_What this task involves_
With the line containing "Announcement of FMOSS" as the final line, restate exactly every line of the data below from the first one onward, and copy no pictures.

Stored data entries:
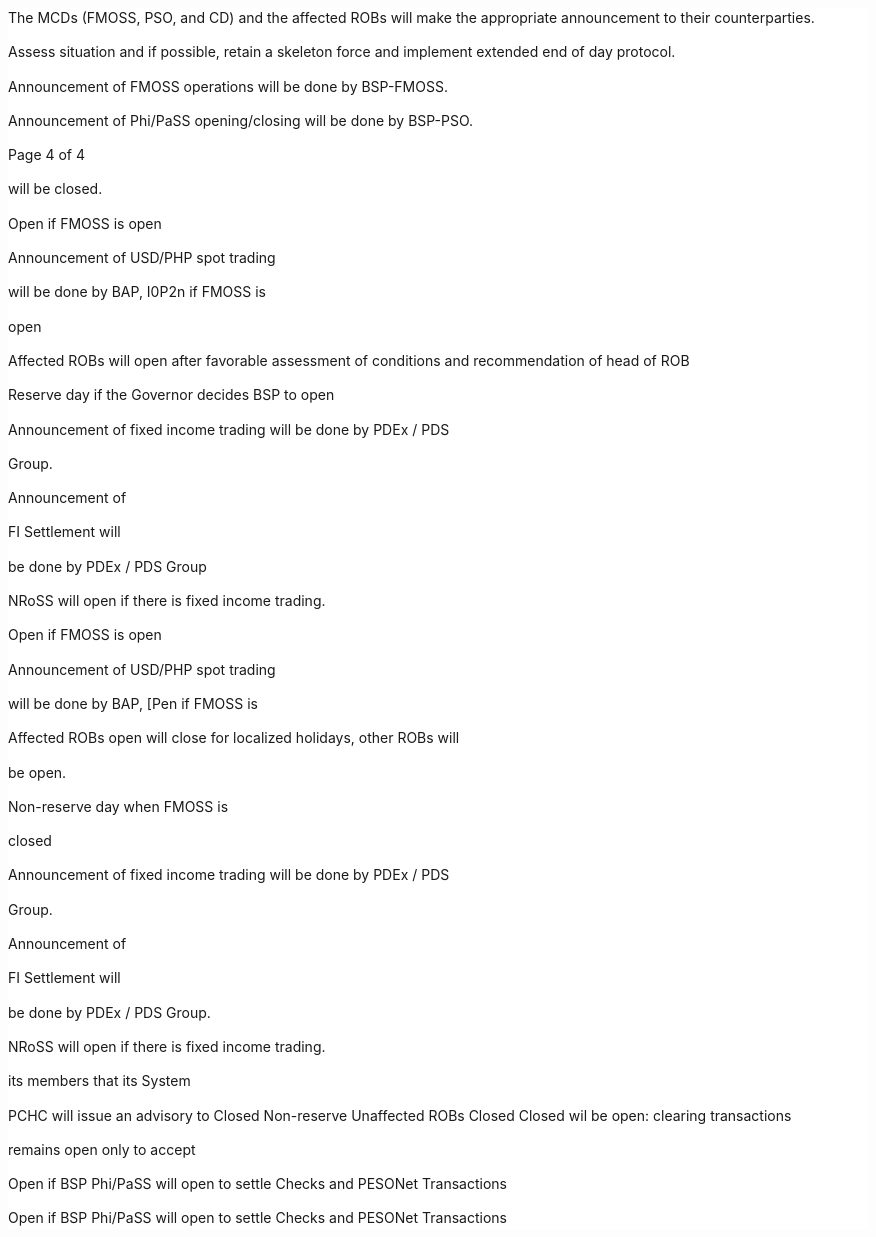 The MCDs (FMOSS, PSO, and CD) and the affected ROBs will make the appropriate announcement to their counterparties.

Assess situation and if possible, retain a skeleton force and implement extended end of day protocol.

Announcement of FMOSS operations will be done by BSP-FMOSS.

Announcement of Phi/PaSS opening/closing will be done by BSP-PSO.

Page 4 of 4

will be closed.

Open if FMOSS is open

Announcement of USD/PHP spot trading

will be done by BAP, I0P2n if FMOSS is

open

Affected ROBs will open after favorable assessment of conditions and recommendation of head of ROB

Reserve day if the Governor decides BSP to open

Announcement of fixed income trading will be done by PDEx / PDS

Group.

Announcement of

FI Settlement will

be done by PDEx / PDS Group

NRoSS will open if there is fixed income trading.

Open if FMOSS is open

Announcement of USD/PHP spot trading

will be done by BAP, [Pen if FMOSS is

Affected ROBs open will close for localized holidays, other ROBs will

be open.

Non-reserve day when FMOSS is

closed

Announcement of fixed income trading will be done by PDEx / PDS

Group.

Announcement of

FI Settlement will

be done by PDEx / PDS Group.

NRoSS will open if there is fixed income trading.

its members that its System

PCHC will issue an advisory to Closed Non-reserve Unaffected ROBs Closed Closed wil be open: clearing transactions

remains open only to accept

Open if BSP Phi/PaSS will open to settle Checks and PESONet Transactions

Open if BSP Phi/PaSS will open to settle Checks and PESONet Transactions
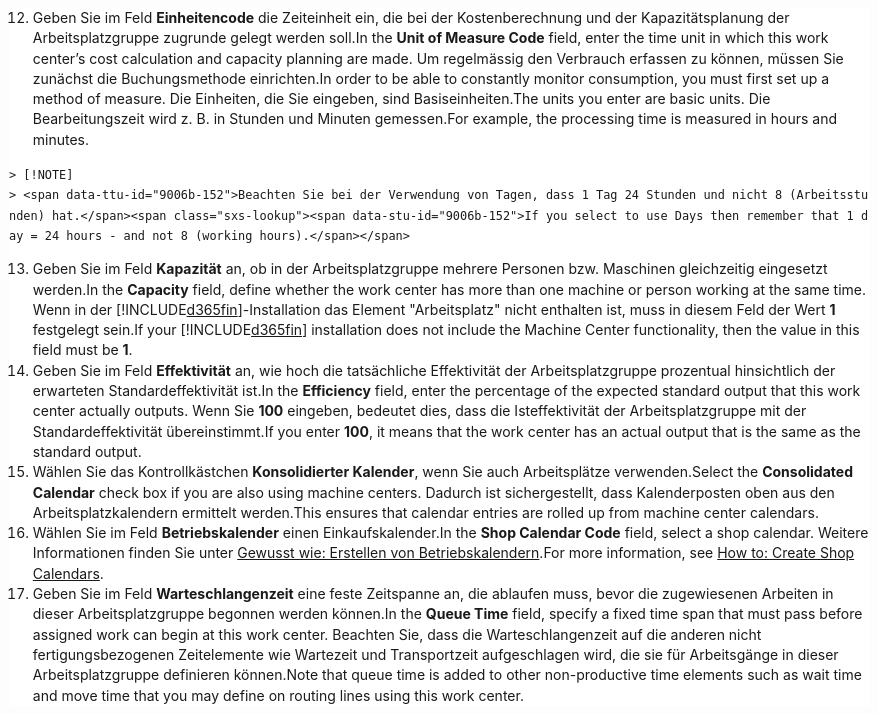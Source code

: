 12.  <span data-ttu-id="9006b-148">Geben Sie im Feld **Einheitencode** die Zeiteinheit ein, die bei der Kostenberechnung und der Kapazitätsplanung der Arbeitsplatzgruppe zugrunde gelegt werden soll.</span><span class="sxs-lookup"><span data-stu-id="9006b-148">In the **Unit of Measure Code** field, enter the time unit in which this work center’s cost calculation and capacity planning are made.</span></span>
    <span data-ttu-id="9006b-149">Um regelmässig den Verbrauch erfassen zu können, müssen Sie zunächst die Buchungsmethode einrichten.</span><span class="sxs-lookup"><span data-stu-id="9006b-149">In order to be able to constantly monitor consumption, you must first set up a method of measure.</span></span> <span data-ttu-id="9006b-150">Die Einheiten, die Sie eingeben, sind Basiseinheiten.</span><span class="sxs-lookup"><span data-stu-id="9006b-150">The units you enter are basic units.</span></span> <span data-ttu-id="9006b-151">Die Bearbeitungszeit wird z. B. in Stunden und Minuten gemessen.</span><span class="sxs-lookup"><span data-stu-id="9006b-151">For example, the processing time is measured in hours and minutes.</span></span>

    > [!NOTE]  
    > <span data-ttu-id="9006b-152">Beachten Sie bei der Verwendung von Tagen, dass 1 Tag 24 Stunden und nicht 8 (Arbeitsstunden) hat.</span><span class="sxs-lookup"><span data-stu-id="9006b-152">If you select to use Days then remember that 1 day = 24 hours - and not 8 (working hours).</span></span>

13.  <span data-ttu-id="9006b-153">Geben Sie im Feld **Kapazität** an, ob in der Arbeitsplatzgruppe mehrere Personen bzw. Maschinen gleichzeitig eingesetzt werden.</span><span class="sxs-lookup"><span data-stu-id="9006b-153">In the **Capacity** field, define whether the work center has more than one machine or person working at the same time.</span></span> <span data-ttu-id="9006b-154">Wenn in der  [!INCLUDE[d365fin](includes/d365fin_md.md)]-Installation das Element "Arbeitsplatz" nicht enthalten ist, muss in diesem Feld der Wert  **1** festgelegt sein.</span><span class="sxs-lookup"><span data-stu-id="9006b-154">If your [!INCLUDE[d365fin](includes/d365fin_md.md)] installation does not include the Machine Center functionality, then the value in this field must be **1**.</span></span>  
14.  <span data-ttu-id="9006b-155">Geben Sie im Feld **Effektivität** an, wie hoch die tatsächliche Effektivität der Arbeitsplatzgruppe prozentual hinsichtlich der erwarteten Standardeffektivität ist.</span><span class="sxs-lookup"><span data-stu-id="9006b-155">In the **Efficiency** field, enter the percentage of the expected standard output that this work center actually outputs.</span></span> <span data-ttu-id="9006b-156">Wenn Sie **100** eingeben, bedeutet dies, dass die Isteffektivität der Arbeitsplatzgruppe mit der Standardeffektivität übereinstimmt.</span><span class="sxs-lookup"><span data-stu-id="9006b-156">If you enter **100**, it means that the work center has an actual output that is the same as the standard output.</span></span>  
15. <span data-ttu-id="9006b-157">Wählen Sie das Kontrollkästchen **Konsolidierter Kalender**, wenn Sie auch Arbeitsplätze verwenden.</span><span class="sxs-lookup"><span data-stu-id="9006b-157">Select the **Consolidated Calendar** check box if you are also using machine centers.</span></span> <span data-ttu-id="9006b-158">Dadurch ist sichergestellt, dass Kalenderposten oben aus den Arbeitsplatzkalendern ermittelt werden.</span><span class="sxs-lookup"><span data-stu-id="9006b-158">This ensures that calendar entries are rolled up from machine center calendars.</span></span>  
16.  <span data-ttu-id="9006b-159">Wählen Sie im Feld **Betriebskalender** einen Einkaufskalender.</span><span class="sxs-lookup"><span data-stu-id="9006b-159">In the **Shop Calendar Code** field, select a shop calendar.</span></span> <span data-ttu-id="9006b-160">Weitere Informationen finden Sie unter [Gewusst wie: Erstellen von Betriebskalendern](production-how-to-create-work-center-calendars.md).</span><span class="sxs-lookup"><span data-stu-id="9006b-160">For more information, see [How to: Create Shop Calendars](production-how-to-create-work-center-calendars.md).</span></span>  
17.  <span data-ttu-id="9006b-161">Geben Sie im Feld **Warteschlangenzeit** eine feste Zeitspanne an, die ablaufen muss, bevor die zugewiesenen Arbeiten in dieser Arbeitsplatzgruppe begonnen werden können.</span><span class="sxs-lookup"><span data-stu-id="9006b-161">In the **Queue Time** field, specify a fixed time span that must pass before assigned work can begin at this work center.</span></span> <span data-ttu-id="9006b-162">Beachten Sie, dass die Warteschlangenzeit auf die anderen nicht fertigungsbezogenen Zeitelemente wie Wartezeit und Transportzeit aufgeschlagen wird, die sie für Arbeitsgänge in dieser Arbeitsplatzgruppe definieren können.</span><span class="sxs-lookup"><span data-stu-id="9006b-162">Note that queue time is added to other non-productive time elements such as wait time and move time that you may define on routing lines using this work center.</span></span>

_Response box_
 The MCDs (FMOSS, PSO, and CD) and the affected ROBs will make the appropriate announcement to their counterparties.

Assess situation and if possible, retain a skeleton force and implement extended end of day protocol.

Announcement of FMOSS operations will be done by BSP-FMOSS.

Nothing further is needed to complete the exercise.